Assignment → A faithful copy of all the data is required; pictures should not be included.

BEGIN Task material

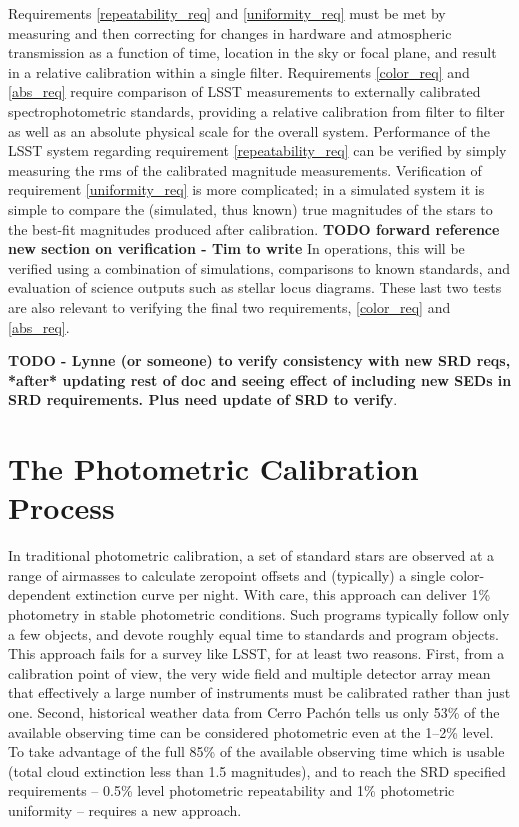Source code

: \documentclass[12pt,preprint]{aastex}
\begin{document}
Requirements \ref{repeatability_req} and \ref{uniformity_req} must be
met by measuring and then correcting for changes in hardware and
atmospheric transmission as a function of time, location in the sky or
focal plane, and result in a relative calibration within a single
filter. Requirements \ref{color_req} and \ref{abs_req} require
comparison of LSST measurements to externally calibrated
spectrophotometric standards, providing a relative calibration from
filter to filter as well as an absolute physical scale for the overall
system.  Performance of the LSST system regarding requirement
\ref{repeatability_req} can be verified by simply measuring the rms of
the calibrated magnitude measurements. Verification of requirement
\ref{uniformity_req} is more complicated; in a simulated system it is
simple to compare the (simulated, thus known) true magnitudes of the
stars to the best-fit magnitudes produced after calibration. {\bf TODO forward reference new section on verification - Tim to write} 
In operations, this will be verified using a combination of simulations,
comparisons to known standards, and evaluation of science outputs such
as stellar locus diagrams. These last two tests are also relevant to
verifying the final two requirements, \ref{color_req} and
\ref{abs_req}.

{\bf TODO - Lynne (or someone) to verify consistency with new SRD reqs, *after* updating rest of doc and seeing effect of including new SEDs in SRD requirements. Plus need update of SRD to verify}. 


\section{The Photometric Calibration Process}
\label{sec:calib_overview}

In traditional photometric calibration, a set of standard stars are
observed at a range of airmasses to calculate zeropoint offsets and
(typically) a single color-dependent extinction curve per night. With care,
this approach can deliver 1\% photometry in stable photometric conditions.
Such programs typically follow only a few objects, and devote roughly equal
time to standards and program objects.   This approach fails for a survey like
LSST, for at least two reasons.  First, from a calibration point of view, 
the very wide field and multiple detector array mean that effectively a large number of instruments must be
calibrated rather than just one.
Second, historical weather data from Cerro Pach\'{o}n tells us
only 53\% of the available observing time can be considered
photometric even at the 1--2\% level. To take advantage of the full
85\% of the available observing time which is usable (total cloud
extinction less than 1.5 magnitudes), and to reach the SRD specified
requirements -- 0.5\% level photometric repeatability and 1\%
photometric uniformity -- requires a new approach.
\end{document}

END Task material

Solution to this exercise →
Source code

: \documentclass[12pt,preprint]{aastex}
\begin{document}
Requirements \ref{repeatability_req} and \ref{uniformity_req} must be
met by measuring and then correcting for changes in hardware and
atmospheric transmission as a function of time, location in the sky or
focal plane, and result in a relative calibration within a single
filter. Requirements \ref{color_req} and \ref{abs_req} require
comparison of LSST measurements to externally calibrated
spectrophotometric standards, providing a relative calibration from
filter to filter as well as an absolute physical scale for the overall
system.  Performance of the LSST system regarding requirement
\ref{repeatability_req} can be verified by simply measuring the rms of
the calibrated magnitude measurements. Verification of requirement
\ref{uniformity_req} is more complicated; in a simulated system it is
simple to compare the (simulated, thus known) true magnitudes of the
stars to the best-fit magnitudes produced after calibration. {\bf TODO forward reference new section on verification - Tim to write} 
In operations, this will be verified using a combination of simulations,
comparisons to known standards, and evaluation of science outputs such
as stellar locus diagrams. These last two tests are also relevant to
verifying the final two requirements, \ref{color_req} and
\ref{abs_req}.

{\bf TODO - Lynne (or someone) to verify consistency with new SRD reqs, *after* updating rest of doc and seeing effect of including new SEDs in SRD requirements. Plus need update of SRD to verify}. 


\section{The Photometric Calibration Process}
\label{sec:calib_overview}

In traditional photometric calibration, a set of standard stars are
observed at a range of airmasses to calculate zeropoint offsets and
(typically) a single color-dependent extinction curve per night. With care,
this approach can deliver 1\% photometry in stable photometric conditions.
Such programs typically follow only a few objects, and devote roughly equal
time to standards and program objects.   This approach fails for a survey like
LSST, for at least two reasons.  First, from a calibration point of view, 
the very wide field and multiple detector array mean that effectively a large number of instruments must be
calibrated rather than just one.
Second, historical weather data from Cerro Pach\'{o}n tells us
only 53\% of the available observing time can be considered
photometric even at the 1--2\% level. To take advantage of the full
85\% of the available observing time which is usable (total cloud
extinction less than 1.5 magnitudes), and to reach the SRD specified
requirements -- 0.5\% level photometric repeatability and 1\%
photometric uniformity -- requires a new approach.
\end{document}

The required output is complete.